TOKYO—The Japanese government issued an official emergency at one of the country's nuclear plants Friday after a massive earthquake automatically shut down its reactors and caused problems with its cooling system, but said there are currently no reports of radiation leakage.

"There are no reports of leakage from any nuclear power plants at the moment and no signs of any leakage," Chief Cabinet Secretary Yukio Edano said Friday. As a result of the state of emergency, the government will set up a special emergency task force to deal with the situation.

At Tokyo Electric Power's Fukushima Daiichi plant, three reactors shut down automatically as designed after a magnitude 8.9 earthquake struck off the northeast of Japan on Friday afternoon.

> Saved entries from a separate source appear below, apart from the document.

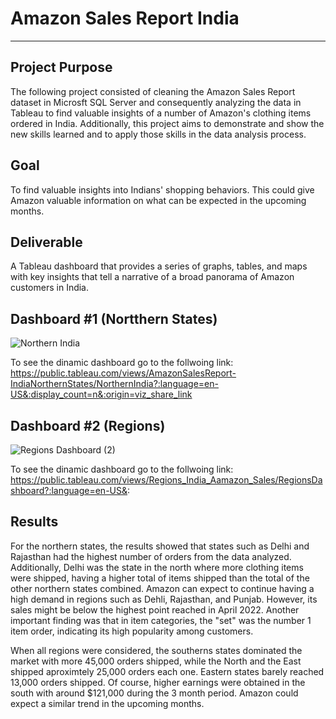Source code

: # Amazon Sales Report India
---
Project Purpose
---
The following project consisted of cleaning the Amazon Sales Report dataset in Microsft SQL Server and consequently analyzing the data in Tableau to find valuable insights of a number of Amazon's clothing items ordered in India. Additionally, this project aims to demonstrate and show the new skills learned and to apply those skills in the data analysis process.

Goal
---
To find valuable insights into Indians' shopping behaviors. This could give Amazon valuable information on what can be expected in the upcoming months.  

Deliverable
---
A Tableau dashboard that provides a series of graphs, tables, and maps with key insights that tell a narrative of a broad panorama of Amazon customers in India. 

Dashboard #1 (Nortthern States)
---
![Northern India ](https://user-images.githubusercontent.com/102596118/215298520-cee515d9-b84f-4499-abd4-4856973faf8c.png)

To see the dinamic dashboard go to the follwoing link:
https://public.tableau.com/views/AmazonSalesReport-IndiaNorthernStates/NorthernIndia?:language=en-US&:display_count=n&:origin=viz_share_link

Dashboard #2 (Regions)
---
![Regions Dashboard (2)](https://user-images.githubusercontent.com/102596118/218281884-df3d2b1d-9ab0-4eec-81ba-9e2a48c3728e.png)

To see the dinamic dashboard go to the follwoing link: https://public.tableau.com/views/Regions_India_Aamazon_Sales/RegionsDashboard?:language=en-US&:

Results
---
For the northern states, the results showed that states such as Delhi and Rajasthan had the highest number of orders from the data analyzed. Additionally, Delhi was the state in the north where more clothing items were shipped, having a higher total of items shipped than the total of the other northern states combined.
Amazon can expect to continue having a high demand in regions such as Dehli, Rajasthan, and Punjab. However, its sales might be below the highest point reached in April 2022. Another important finding was that in item categories, the "set" was the number 1 item order, indicating its high popularity among customers.

When all regions were considered, the southerns states dominated the market with more 45,000 orders shipped, while the North and the East shipped aproximtely 25,000 orders each one. Eastern states barely reached 13,000 orders shipped. Of course, higher earnings were obtained in the south with around $121,000 during the 3 month period. Amazon could expect a similar trend in the upcoming months.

The quake also caused diesel-powered generators used to cool the reactors to stop operating, leaving the utility company with a shortage of coolant to bring the reactors to a safe temperature.

Meanwhile, the three reactors at Tohoku Electric Power Co.'s Onagawa plant in Miyagi, near the epicenter of the quake, also shut down automatically. A few hours later, the company said that it observed smoke coming from the building housing the No. 1 reactor at the plant. The company said it is still checking the safety of the reactor, but said there has been no reported leakage of radioactive substances.

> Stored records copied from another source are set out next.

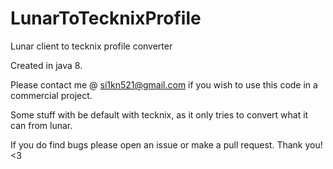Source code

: # LunarToTecknixProfile
Lunar client to tecknix profile converter

Created in java 8.

Please contact me @ si1kn521@gmail.com if you wish to use this code in a commercial project.

Some stuff with be default with tecknix, as it only tries to convert what it can from lunar.

If you do find bugs please open an issue or make a pull request. Thank you! <3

French nuclear engineering group Areva said it hasn't been informed of any impact on its installations in the country. The company operates a joint venture with Mitsubishi Heavy Industries Ltd. and Mitsubishi Corp. specialized in nuclear fuel called MNF, as well as a zirconium making plant, Cezus, which is a fully owned unit of Areva.

All other Japanese power companies operating nuclear power plants in the country said their facilities are operating normally.

Tokyo Electric filed a report after the shutdown with central and local government authorities. Such reports are filed when there are possibilities of radioactive leakage that may force evacuation of residents, or other emergencies, such as a loss of coolant needed to cool reactors.

Three reactors, with a combined generation capacities of 2.03 million kilowatts, are part of the Fukushima Daiichi nuclear plant, located on the Pacific coast in Fukushima prefecture north of Tokyo. The plant's three other reactors weren't operating at the time of the earthquake due to a routine checkup.

Tokyo Electric is the operator of Japan's largest nuclear power plant, known as Kashiwazaki-Kariwa, which was shut down for an extended period after a 2007 earthquake that devastated Niigata prefecture on the Sea of Japan coast. The loss of its generation capacity sent Tepco scurrying to boost generation at its thermal power plants. High costs of purchasing fuel oil hurt the company's earnings sharply. It also raised questions about building large nuclear power plants in earth-quake prone areas of the country. That plant wasn't affected by the latest quake.